Finally, synthetic data, which is an emerging but important area to watch, where data is fully synthesized and comes complete with labels. Now we are a full service vendor, and we participate in the majority of these delivery models to varying degrees. We provide fully managed service as well as labor only using our customer platforms. We also have customers that use our platform and access our crowd without our management or support. Now, on the right-hand side of the page, you can see that customer needs are evolving, but we hear many of the same themes, year on year. Firstly, that scale and quality are important. The latter quality is particularly important. Poor training data leads to poor AI.

Now, synthetic data will play a role, but the nuance and the specificity and the quality requirements for training data see a continued reliance on humans, as you can see from the chart on the left. Plus, not every stage of the data lifecycle can be automated or synthesized, as we'll see in a few slides. An area that's been with us for a while, but it is emerging in its importance is trust and privacy. Data privacy, ownership, governance, provenance are all emerging as must-haves for anybody dealing with data. Another thing we learned this year is that because AI is experimental in its nature, you don't know the outcome until you build it. Our full service customers need to be agile, and they're reluctant to commit to data volumes or annual spend.

We're putting our customer needs ahead of us, ahead of ours, and hence, committed revenue is not a focus for us and we won't report on it henceforth. We support all these customer needs and requirements very well, and we are the market leader as the chart on page 11 shows. We are close to double the revenue of our nearest competitor and many times larger than the others. We've achieved this position through a close alignment with our customers and their needs. We're trusted to deliver and to look after our customers' data. We maintain our reputation for high quality data and our platform, people, and crowd combine to support our customers' needs for usability, scale, and speed. Our 25 years of experience give us depth and unparalleled expertise. We maintain a strong position against our competitors. We have capacity and scale that betters the biggest players.

Sorry, over the page. Pardon me. To the competitor grid. We maintain our position against our competitors. We have the capacity and scale that betters the biggest players and the breadth of technology that keeps us ahead of the tech-forward competitors. Both of these elements, capacity and technology, are necessary in our market, and the depth of our capabilities is an effective moat vis-à-vis our competitors. To page 14 in our business on a page. We are and will continue to be the number one provider of data for the AI life cycle. We provide what our customers need trust, quality, usability, scale, and speed. Our products support the data-heavy stages of the AI life cycle. We collect and originate training data for our customers in many ways and in many data modalities. We've done this for years, and we continue to enhance our capabilities.

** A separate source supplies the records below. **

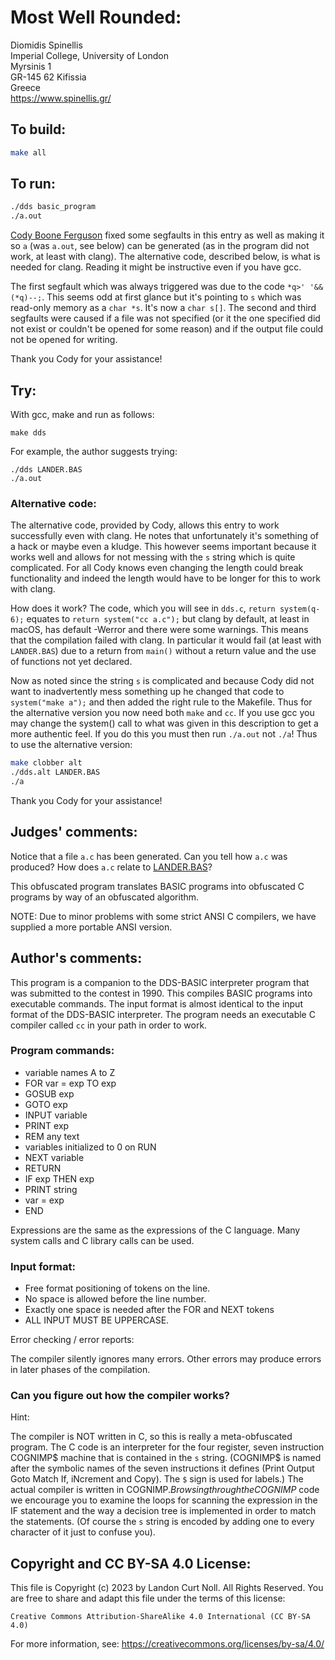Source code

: # Most Well Rounded:

Diomidis Spinellis  
Imperial College, University of London  
Myrsinis 1  
GR-145 62 Kifissia  
Greece  
<https://www.spinellis.gr/>  

## To build:

```sh
make all
```

## To run:

```sh
./dds basic_program
./a.out
```

[Cody Boone Ferguson](/winners.html#Cody_Boone_Ferguson) fixed some segfaults in
this entry as well as making it so `a` (was `a.out`, see below) can be generated
(as in the program did not work, at least with clang). The alternative code,
described below, is what is needed for clang. Reading it might be instructive
even if you have gcc.

The first segfault which was always triggered was due to the code `*q>'
'&&(*q)--;`. This seems odd at first glance but it's pointing to `s` which was
read-only memory as a `char *s`.  It's now a `char s[]`. The second and third
segfaults were caused if a file was not specified (or it the one specified did
not exist or couldn't be opened for some reason) and if the output file could
not be opened for writing.

Thank you Cody for your assistance!

## Try:

With gcc, make and run as follows:
    
	make dds

For example, the author suggests trying:
     
	./dds LANDER.BAS
	./a.out

### Alternative code:

The alternative code, provided by Cody, allows this entry to work successfully
even with clang. He notes that unfortunately it's something of a hack or maybe
even a kludge. This however seems important because it works well and allows for
not messing with the `s` string which is quite complicated. For all Cody knows
even changing the length could break functionality and indeed the length would
have to be longer for this to work with clang.

How does it work? The code, which you will see in `dds.c`, `return system(q-6);`
equates to `return system("cc a.c");` but clang by default, at least in macOS,
has default -Werror and there were some warnings. This means that the
compilation failed with clang. In particular it would fail (at least with
`LANDER.BAS`) due to a return from `main()` without a return value and the use
of functions not yet declared.

Now as noted since the string `s` is complicated and because Cody did not want
to inadvertently mess something up he changed that code to `system("make a");`
and then added the right rule to the Makefile. Thus for the alternative version
you now need both `make` and `cc`. If you use gcc you may change the system()
call to what was given in this description to get a more authentic feel. If you
do this you must then run `./a.out` not `./a`! Thus to use the alternative
version:

```sh
make clobber alt
./dds.alt LANDER.BAS
./a
```

Thank you Cody for your assistance!


## Judges' comments:


Notice that a file `a.c` has been generated.  Can you tell how `a.c` was
produced?  How does `a.c` relate to [LANDER.BAS](LANDER.BAS)?

This obfuscated program translates BASIC programs into obfuscated
C programs by way of an obfuscated algorithm.

NOTE: Due to minor problems with some strict ANSI C compilers, we 
have supplied a more portable ANSI version.


## Author's comments:

This program is a companion to the DDS-BASIC interpreter program that
was submitted to the contest in 1990.  This compiles BASIC programs into
executable commands.  The input format is almost identical to the input
format of the DDS-BASIC interpreter.  The program needs an executable C
compiler called `cc` in your path in order to work.

### Program commands:


- variable names A to Z		
- FOR var = exp TO exp		
- GOSUB exp			
- GOTO exp			
- INPUT variable			
- PRINT exp			
- REM any text			
- variables initialized to 0 on RUN
- NEXT variable
- RETURN
- IF exp THEN exp
- PRINT string
- var = exp
- END

Expressions are the same as the expressions of the C language.
Many system calls and C library calls can be used.

### Input format:

- Free format positioning of tokens on the line.
- No space is allowed before the line number.
- Exactly one space is needed after the FOR and NEXT tokens
- ALL INPUT MUST BE UPPERCASE.

Error checking / error reports:

The compiler silently ignores many errors.
Other errors may produce errors in later phases of the compilation.

### Can you figure out how the compiler works?

Hint:

The compiler is NOT written in C, so this is really a meta-obfuscated
program.  The C code is an interpreter for the four register, seven
instruction COGNIMP$ machine that is contained in the `s` string.
(COGNIMP$ is named after the symbolic names of the seven instructions it
defines (Print Output Goto Match If, iNcrement and Copy).  The `$` sign
is used for labels.)  The actual compiler is written in COGNIMP$.
Browsing through the COGNIMP$ code we encourage you to examine the
loops for scanning the expression in the IF statement and the way a
decision tree is implemented in order to match the statements.  (Of
course the `s` string is encoded by adding one to every character of it just
to confuse you).

## Copyright and CC BY-SA 4.0 License:

This file is Copyright (c) 2023 by Landon Curt Noll.  All Rights Reserved.
You are free to share and adapt this file under the terms of this license:

    Creative Commons Attribution-ShareAlike 4.0 International (CC BY-SA 4.0)

For more information, see: https://creativecommons.org/licenses/by-sa/4.0/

For example, with the recent acquisition of Quadrant and our ability now to collect point of interest data. We're also working on some synthetic data. It's early, but this will play a role. We prepare data for ingestion and models by labeling and/or organizing it subject to the requirements of the use case. We do this with our crowd and using machine learning to automate these processes to improve our scale, quality, speed, and the value we provide to our customers. We leave the model training, that is the development of the model and deployment to others. Building models is compute heavy, and that's not our core competence. There are others that are far more expert than us, so we're building partnerships with them to be part of their ecosystem and to help them support their customers. Finally, we provide essential evaluation and testing service.

Much of the relevance work we do falls into this category. We provide specific crowd cohorts that respond to the demographic needs of our customers in order to test their search and social media applications at scale. We deliver our products with a combination of our technology platform, our crowd, and our expertise. All are essential, and the extent of each varies depending upon the project and the use case. We cater for all data modalities from text, image, audio, video, three-dimensional lidar, multimodal data, and point of interest. Our ability to cover all of the data-heavy stages of the AI life cycle, all customer requirements, all delivery modes, and all data type make us a truly unique and powerful full-service partner for our customers.

We invested in a refresh of our growth strategy last year, and I'd like to take you through that now. If you could turn to page 16. Our growth strategy has four core pillars. We'll continue to grow our revenue and diversify our customer base. We have five customer-facing business units to ensure a focus on our customers, as well as growth outside of our large global customers. Our BUs global, supporting the five tech giants enterprise, who support commercial customers in the U.S., Europe, and Asia-Pacific. China government and Quadrant are all highly focused on their customers and have the resources they need to win and deliver in their markets. The next pillar is automation, and we're seeing early success in our efforts to automate crowd and labeling processes.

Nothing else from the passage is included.